1月某日 おいしくないもの

昔、打ち合わせをかねてレストランで昼食を食べたときのことである。場所は丸の内の、高いビルの上のほうであった。イタリア料理の、というよりも、「イタリアン」と呼ばれたがっているだろうな、という店で、ウエイターは(これもきっと別の、それっぽい呼び方があるはずだ)、背の高い、美男の白人男性が数人。何度も言うが、丸の内である。

 この店の食事が、非常にあれであったのである。パスタは妙に塩がきつく、サラダに掛かっているドレッシングは完全に水分と油が分離していた。それはまだ、「そういう味だ」ということかもしれない。が、一番あれだったのは、パンであった。そのパンは冷たい皿の上に載って、冷えて硬くなっていた。それを美男の白人青年が、「どーぞ」と持ってくるのである。当然丸の内の、高いビルの上のほうであるので、価格は二千数百円。決して「とてもまずい」というわけではない。しかし、パンを、または皿を温める、という発想すら、この店にはないのだと思うと、寒々とした気持ちになった。

 かと思えば、こういう食事もあった。それは親戚の結婚式の、披露宴のコースメニューの一品として現れた。器は厚手の、素朴なもので、蓋を取ると焼きたてのグラタンのように表面はぐつぐつ言って、非常においしそうであった。しかしソースとチーズに覆われて中身が何かは判然としない。そこでスプーンを突っ込んだところ、マッシュポテトを団子にしたようなものが現れた。ははあ、ポテトグラタンに一工夫したものだな、と思い、食べた。
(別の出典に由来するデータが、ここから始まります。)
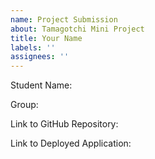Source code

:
 ```yaml
---
name: Project Submission
about: Tamagotchi Mini Project
title: Your Name
labels: ''
assignees: ''
---
```

Student Name:

Group:

Link to GitHub Repository:

Link to Deployed Application:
 最初は何が口に入ってきたのか分からなかった。いや、分かったのだが、脳が認知を拒否した。それはマッシュポテトではなく、白玉団子であった。しかし、こんなところに白玉団子がいるはずがない、けれど、それは白玉団子以外の何物でもない、さらに、中に「しゃり」という食感のものが射込んである。リンゴであった。ついでに言うなら、ソースはカレー風味なのだが、なぜかちょっと、甘い。もうお分かりかと思うが、美味しくなかった。が、こういうお祝いの席で料理の美味しい不味いをいうのは無粋の極みである。一緒にいたのは人間のできた上品な人たちだったので、その場では誰も言わなかった。ただ、何人かの眉毛が、ちょっと動いた。
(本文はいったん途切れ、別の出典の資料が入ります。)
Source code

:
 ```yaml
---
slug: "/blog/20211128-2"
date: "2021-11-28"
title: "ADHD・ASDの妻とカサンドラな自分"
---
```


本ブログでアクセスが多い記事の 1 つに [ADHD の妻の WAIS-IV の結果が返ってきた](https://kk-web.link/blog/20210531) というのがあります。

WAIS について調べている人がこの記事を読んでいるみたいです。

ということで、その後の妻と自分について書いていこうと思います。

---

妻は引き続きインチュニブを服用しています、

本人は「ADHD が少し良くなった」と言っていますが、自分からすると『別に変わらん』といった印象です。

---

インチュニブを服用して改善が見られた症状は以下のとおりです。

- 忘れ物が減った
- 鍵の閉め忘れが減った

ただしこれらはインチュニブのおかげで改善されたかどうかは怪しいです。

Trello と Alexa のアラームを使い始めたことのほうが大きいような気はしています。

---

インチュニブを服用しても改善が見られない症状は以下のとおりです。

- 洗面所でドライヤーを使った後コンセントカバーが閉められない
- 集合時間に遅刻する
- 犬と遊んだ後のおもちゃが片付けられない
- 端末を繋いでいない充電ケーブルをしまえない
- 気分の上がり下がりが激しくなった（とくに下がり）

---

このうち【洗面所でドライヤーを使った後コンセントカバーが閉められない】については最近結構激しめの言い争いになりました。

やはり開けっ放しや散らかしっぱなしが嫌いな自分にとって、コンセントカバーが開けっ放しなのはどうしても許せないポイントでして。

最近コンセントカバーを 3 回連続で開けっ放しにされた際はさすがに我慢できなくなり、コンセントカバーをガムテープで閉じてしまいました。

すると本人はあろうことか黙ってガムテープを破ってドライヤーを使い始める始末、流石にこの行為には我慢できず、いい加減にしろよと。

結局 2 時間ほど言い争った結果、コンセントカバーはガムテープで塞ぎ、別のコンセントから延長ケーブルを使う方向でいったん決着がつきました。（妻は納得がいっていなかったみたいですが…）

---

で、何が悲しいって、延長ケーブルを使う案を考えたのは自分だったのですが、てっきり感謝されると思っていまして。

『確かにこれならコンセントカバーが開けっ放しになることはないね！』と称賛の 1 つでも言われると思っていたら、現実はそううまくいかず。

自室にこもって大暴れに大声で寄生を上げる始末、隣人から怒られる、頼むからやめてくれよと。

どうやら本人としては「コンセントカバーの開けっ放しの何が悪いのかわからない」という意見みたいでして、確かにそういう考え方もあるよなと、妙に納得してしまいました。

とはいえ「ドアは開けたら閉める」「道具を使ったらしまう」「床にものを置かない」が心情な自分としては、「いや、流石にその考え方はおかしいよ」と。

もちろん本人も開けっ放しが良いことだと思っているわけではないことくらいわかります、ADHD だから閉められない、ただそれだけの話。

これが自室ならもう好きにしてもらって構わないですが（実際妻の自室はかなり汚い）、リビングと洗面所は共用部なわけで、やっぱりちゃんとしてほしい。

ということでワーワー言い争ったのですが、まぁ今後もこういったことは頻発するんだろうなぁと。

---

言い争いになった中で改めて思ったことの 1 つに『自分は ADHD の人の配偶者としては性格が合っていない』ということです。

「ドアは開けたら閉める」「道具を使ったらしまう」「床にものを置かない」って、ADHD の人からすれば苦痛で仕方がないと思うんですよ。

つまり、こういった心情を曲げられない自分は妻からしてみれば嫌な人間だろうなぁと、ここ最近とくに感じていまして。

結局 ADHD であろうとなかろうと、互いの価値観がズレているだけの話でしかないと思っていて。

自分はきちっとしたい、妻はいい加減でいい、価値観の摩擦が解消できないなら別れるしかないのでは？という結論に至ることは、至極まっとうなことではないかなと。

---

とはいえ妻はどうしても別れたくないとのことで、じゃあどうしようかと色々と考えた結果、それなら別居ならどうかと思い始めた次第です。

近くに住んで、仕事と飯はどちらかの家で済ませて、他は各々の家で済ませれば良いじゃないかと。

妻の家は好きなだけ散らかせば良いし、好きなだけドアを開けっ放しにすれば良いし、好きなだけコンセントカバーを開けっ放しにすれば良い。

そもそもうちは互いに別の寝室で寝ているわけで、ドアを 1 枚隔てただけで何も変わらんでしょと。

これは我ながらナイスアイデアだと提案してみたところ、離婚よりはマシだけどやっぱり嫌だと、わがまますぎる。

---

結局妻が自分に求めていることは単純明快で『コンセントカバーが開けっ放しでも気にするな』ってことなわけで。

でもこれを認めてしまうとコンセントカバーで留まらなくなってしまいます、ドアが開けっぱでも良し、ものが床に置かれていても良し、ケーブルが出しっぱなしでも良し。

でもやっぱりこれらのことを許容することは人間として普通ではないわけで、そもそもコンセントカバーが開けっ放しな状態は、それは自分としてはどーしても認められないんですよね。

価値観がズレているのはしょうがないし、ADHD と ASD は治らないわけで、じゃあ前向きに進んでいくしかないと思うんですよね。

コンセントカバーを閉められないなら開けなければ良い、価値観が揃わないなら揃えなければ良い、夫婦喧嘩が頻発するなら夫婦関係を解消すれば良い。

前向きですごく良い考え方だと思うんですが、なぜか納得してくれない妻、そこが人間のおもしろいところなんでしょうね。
 宴の後、一緒に参加した人たちの間では、「あの、まずい食べ物はなんだ!」という話題で持ちきりであった。もうひとつ言えば、宴の最後にはそのレストランのシェフらしい白帽子の男性が見送ってくれたのだが、「この人があの、まずい食べ物を考え出した人なのか」とまじまじと見つめてしまった。そのときは、単に「笑ってしまうぐらい美味しくない」と思ったのだが、そのシェフが「どういう形であれ、長らく記憶に残る一品を」と考えたのであれば、その思惑はまんまと成功したということになる。

 美味しい料理、というもののことは案外すぐ忘れるが、美味しくなかった料理のことはずっと覚えている。それは美味しくない料理が、どんな形であれその人の核心に触れるからかもしれない。